10/04/2011 - RGA Aylesbury

Class #386
RGA Aylesbury, (BJJ), Yasmine Wilson, Aylesbury, UK - 10/04/2011

Kev was taking his son to a judo tournament today, so Yas took the class. Which was cool, as I haven't been taught by a woman before. Even better, she went through one of my favourite set of techniques, escaping side control. The first escape was the basic guard recovery. Bridge into them, insert your knee, then square up and slip your leg around them to re-establish guard.

I was also fortunate today in that I had a particularly helpful drilling partner, a recent blue belt called Stuart. He was just as keen as I was to work on the details: for the guard recovery, we were interested in the best posture to retain the guard as you square back up. The important point is to prevent them moving past your knee and re-establishing side control. I would normally put both hands on their shoulder (on the passing side) to prevent that.

However, as Yas showed, you can also grab their arm and pull them forward, so that their posture is broken. They also can't then push down on your knee to begin the pass. A third option that came up during drilling was to combine the two, grabbing their collar but making your hand into a fist, pushing your knuckles against their shoulder. With your other hand, you can grab their arm, again to stop them controlling your knee. That would also enable you to move into attacks from guard.

Speaking of attacks, Yas then showed how to go for an armbar from under side control. This was reminiscent of the Braulio technique, though leaning towards an escape rather than a full-on submission attempt. If they try to move into underhooking your far arm as you bridge and shrimp, you can try bringing your hips up and getting your leg over their head. That means you can then progress into an armbar attempt. Most likely they'll be able to get their arm free, but it is then a simple matter for you to adjust your leg position, transitioning to open guard.

Finally, Yas went through the escape to knees. This is something I still don't try often enough, and when I do, it isn't with enough conviction. Generally what happens is that I'll turn to my knees and grab their legs. However, they'll get one free, then I'll end up either turtled with them going for my back, or the usual running escape survival posture.

Yas suggested that if you lose your grip on one of their legs, you can simply switch your head to the side you're still controlling, then proceed to drive through that way instead.

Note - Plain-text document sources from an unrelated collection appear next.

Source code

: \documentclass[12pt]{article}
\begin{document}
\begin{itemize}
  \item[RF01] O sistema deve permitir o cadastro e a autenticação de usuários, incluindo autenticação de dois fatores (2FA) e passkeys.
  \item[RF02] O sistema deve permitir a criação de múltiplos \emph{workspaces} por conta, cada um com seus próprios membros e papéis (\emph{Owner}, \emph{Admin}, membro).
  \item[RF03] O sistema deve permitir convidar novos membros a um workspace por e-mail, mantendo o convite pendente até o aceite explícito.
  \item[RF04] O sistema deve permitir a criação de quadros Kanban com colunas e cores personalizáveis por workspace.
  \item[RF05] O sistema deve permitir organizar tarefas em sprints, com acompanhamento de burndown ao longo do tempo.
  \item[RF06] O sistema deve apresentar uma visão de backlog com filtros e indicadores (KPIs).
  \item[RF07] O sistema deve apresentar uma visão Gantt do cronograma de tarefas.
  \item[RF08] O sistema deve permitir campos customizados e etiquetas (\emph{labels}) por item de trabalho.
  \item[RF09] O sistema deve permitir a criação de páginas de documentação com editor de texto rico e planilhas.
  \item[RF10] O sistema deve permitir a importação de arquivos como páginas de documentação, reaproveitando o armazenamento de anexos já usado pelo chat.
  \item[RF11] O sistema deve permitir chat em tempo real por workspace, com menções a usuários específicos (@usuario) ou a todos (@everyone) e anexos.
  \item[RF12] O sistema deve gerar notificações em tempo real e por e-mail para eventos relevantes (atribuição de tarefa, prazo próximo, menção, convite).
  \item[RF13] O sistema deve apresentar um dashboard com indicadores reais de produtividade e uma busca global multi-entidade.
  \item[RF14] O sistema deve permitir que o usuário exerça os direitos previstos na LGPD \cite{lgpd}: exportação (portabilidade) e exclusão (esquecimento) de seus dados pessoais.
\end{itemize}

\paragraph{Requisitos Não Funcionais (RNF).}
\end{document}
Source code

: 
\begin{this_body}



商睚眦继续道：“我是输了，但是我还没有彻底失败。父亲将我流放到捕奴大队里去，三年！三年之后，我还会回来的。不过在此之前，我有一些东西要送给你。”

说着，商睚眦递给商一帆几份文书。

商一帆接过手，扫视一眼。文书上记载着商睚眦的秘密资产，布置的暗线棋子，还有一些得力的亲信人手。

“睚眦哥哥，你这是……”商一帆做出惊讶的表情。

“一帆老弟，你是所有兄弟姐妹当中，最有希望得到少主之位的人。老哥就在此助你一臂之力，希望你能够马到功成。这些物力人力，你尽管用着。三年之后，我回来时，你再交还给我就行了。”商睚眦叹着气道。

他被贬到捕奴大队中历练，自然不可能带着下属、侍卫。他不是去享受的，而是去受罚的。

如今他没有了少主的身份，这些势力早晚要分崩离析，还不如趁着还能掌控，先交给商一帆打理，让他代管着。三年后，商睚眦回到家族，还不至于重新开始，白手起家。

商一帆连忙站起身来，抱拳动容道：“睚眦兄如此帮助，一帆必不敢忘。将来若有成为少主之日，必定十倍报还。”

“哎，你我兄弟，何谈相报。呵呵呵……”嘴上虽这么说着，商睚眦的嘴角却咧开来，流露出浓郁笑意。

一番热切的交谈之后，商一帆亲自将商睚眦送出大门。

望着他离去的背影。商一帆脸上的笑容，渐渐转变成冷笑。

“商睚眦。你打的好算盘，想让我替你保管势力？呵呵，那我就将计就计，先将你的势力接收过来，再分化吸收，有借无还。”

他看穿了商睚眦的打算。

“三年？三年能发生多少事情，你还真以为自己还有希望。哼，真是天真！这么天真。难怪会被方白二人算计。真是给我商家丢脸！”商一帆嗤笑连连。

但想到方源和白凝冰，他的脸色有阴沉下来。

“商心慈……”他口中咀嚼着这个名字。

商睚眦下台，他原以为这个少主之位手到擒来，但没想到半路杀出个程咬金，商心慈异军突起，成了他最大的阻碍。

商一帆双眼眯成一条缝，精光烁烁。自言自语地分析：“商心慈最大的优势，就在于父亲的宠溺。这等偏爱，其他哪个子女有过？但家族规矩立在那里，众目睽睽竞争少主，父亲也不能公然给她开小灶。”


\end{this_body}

Stuart also mentioned that the wrestler's sit-out is another good option, especially if you already have something of a frame due to your head position.

Like on Friday, my knee seemed to last through the warm-up, although I decided against testing it for the breakfalls and shrimping. I hadn't rolled with Stuart before today, so I wasn't sure about his control, but decided to give it a go during the specific sparring from side control.

Turned out to be a good decision, as Stuart was careful not to jar my knee or yank on that leg. So, I was able to practice my control from the top, looking to switch my arms and move round to north-south, along with scarf hold. I had a brief go at the far arm, but as ever had trouble isolating it (though I'm remembering to use my head, which is something I want to improve: handy third limb once you have the technique down).

Underneath, I gave the head switch a try when turning to my knees. It worked, but Stuart was going pretty light, so I imagine he could have sprawled or otherwise scuppered the attempt if he wasn't watching out for the injured knee. I also got tempted to try for a triangle at one point: my knee soon let me know that wasn't a good idea, so I stopped after I felt a slight twinge (though given I'm very cautious by nature, hard to know if that was actually a twinge, or if I'm being a hypochondriac and imagining things).

I also did my usual running escape, and also tried another one I've been attempting intermittently for a while now, having seen a Braulio video on the topic. When they have both their arms over, the idea is to grab behind their elbow, lock out your arm, then sit up and roll them. I struggle to sit up, and also don't feel I ever have enough control over them.

However, trying it with Stuart, then asking afterwards, I think I've been missing something fundamental: they can just switch their other arm to block. So, I just need to grab that arm as well and pull it towards me, then go for the escape. Re-watching the video, I can see that Braulio doesn't grab Norbi's other arm, but seems to have it trapped underneath him, achieving the same result. He's also more into the armpit than the elbow, which I find more difficult to control.

Another side control escape I keep failing to get is one I first saw quite a while ago, the 'shin-in-elbow trick' from Strategic Guard (I've got a picture of it on the review). Looking at that scan, I think I was using the correct shin to start with, but thought I wasn't, so unnecessarily switched.